#### Assignment
Which lines run from the one containing "Name & Website" to the end of the entries below? Reproduce them exactly, both ends included.
☆ ☆ ☆ ☆ ☆
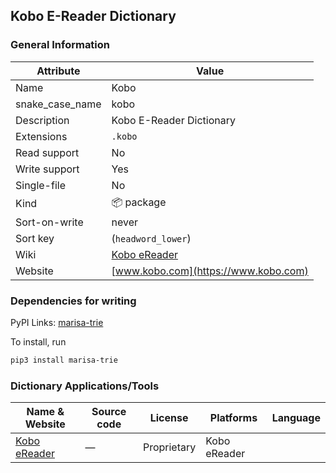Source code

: ## Kobo E-Reader Dictionary

### General Information

| Attribute       | Value                                                      |
| --------------- | ---------------------------------------------------------- |
| Name            | Kobo                                                       |
| snake_case_name | kobo                                                       |
| Description     | Kobo E-Reader Dictionary                                   |
| Extensions      | `.kobo`                                                    |
| Read support    | No                                                         |
| Write support   | Yes                                                        |
| Single-file     | No                                                         |
| Kind            | 📦 package                                                  |
| Sort-on-write   | never                                                      |
| Sort key        | (`headword_lower`)                                         |
| Wiki            | [Kobo eReader](https://en.wikipedia.org/wiki/Kobo_eReader) |
| Website         | [www.kobo.com](https://www.kobo.com)                       |

### Dependencies for writing

PyPI Links: [marisa-trie](https://pypi.org/project/marisa-trie)

To install, run

```sh
pip3 install marisa-trie
```

### Dictionary Applications/Tools

| Name & Website                       | Source code | License     | Platforms    | Language |
| ------------------------------------ | ----------- | ----------- | ------------ | -------- |
| [Kobo eReader](https://www.kobo.com) | ―           | Proprietary | Kobo eReader |          |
☆ ☆ ☆ ☆ ☆
#### Task solution
| Name & Website                       | Source code | License     | Platforms    | Language |
| ------------------------------------ | ----------- | ----------- | ------------ | -------- |
| [Kobo eReader](https://www.kobo.com) | ―           | Proprietary | Kobo eReader |          |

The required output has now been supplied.